OPINIÃO: VICTOR RUI DORES | Do futebol de rua

 




Do futebol de rua

 

         Naquele tempo não havia delinquência juvenil e quem era gordo jogava à baliza…

As famílias eram numerosas, os pais trabalhavam e as mães eram domésticas a tempo inteiro. A educação era adquirida em casa e a instrução na escola. Mas foi na rua que aprendi a defender-me, a perder o medo, a ter ação e a saber tomar decisões.

Orgulho-me de, na vila de Santa Cruz da Graciosa, ter vivido uma infância solta e à solta, entre o azul do mar e o verde da Natureza, rodeado de animais, pássaros, árvores de fruto, relvas, roupa suja, mãos cheias de terra, correrias, berros, brigas com os amigos, fisgadas aos melros pretos, brincadeiras com grilos e gafanhotos, topadas nos calhaus, joelhos esfolados, sapatos esfarrapados de jogar à bola…

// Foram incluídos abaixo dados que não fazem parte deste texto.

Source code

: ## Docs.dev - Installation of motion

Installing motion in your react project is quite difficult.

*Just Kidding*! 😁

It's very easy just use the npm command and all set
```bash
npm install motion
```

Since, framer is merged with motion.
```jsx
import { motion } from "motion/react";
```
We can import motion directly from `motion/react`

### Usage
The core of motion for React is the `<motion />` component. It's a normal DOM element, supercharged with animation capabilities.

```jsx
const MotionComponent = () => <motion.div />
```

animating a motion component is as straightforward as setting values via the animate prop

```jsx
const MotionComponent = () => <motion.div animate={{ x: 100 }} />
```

            Aprendi as regras da vida a jogar futebol na rua.

Jogávamos à bola onde calhava e sabíamos gerir os nossos tempos livres – a rapaziada organizava-se em grupos desportivos, segundo critérios variáveis: os do Graciosa contra os do Marítimo; os da Vila contra os do Santo; os da Calheta contra os da Barra; os de baixo contra os de cima…

Sabíamos também o que era a autogestão. Duas pedras de cada lado faziam as balizas, e as restantes marcações do campo eram mentalmente calculadas. As faltas e os castigos eram decididos por consenso, nem sempre rápido. Mas o jogo reatava-se democraticamente, por obediência à maioria e com uns sopapos à mistura. Porém, uma nódoa empanava o pleno funcionamento autogestionário desta prática desportiva: o dono da bola. Quando este declarava: “A bola é minha! Se o meu golo não valeu, não há mais bola”, a diplomacia tinha de entrar em cena, que isto de ser-se dono da bola tinha muito muito peso num tempo de muitas e variadas penúrias económicas, e numa altura em que uma bola, das boas, custava os olhos da cara.

Jogávamos à bola sem árbitro, sem regulamentos nacionais e internacionais, sem irregularidades nas inscrições dos jogadores, sem a contratação de estrelas. Quem poderia imaginar, há mais de meio século, que isto de chutar e cabecear uma bola faria de um cidadão objeto de compra, troca e venda?

Passo-me dos carretos quando hoje vejo jogadores profissionais de futebol a dizerem, despudoradamente, que foram vendidos, comprados ou emprestados…

Não estaremos a viver o segundo momento de uma nova forma de escravatura?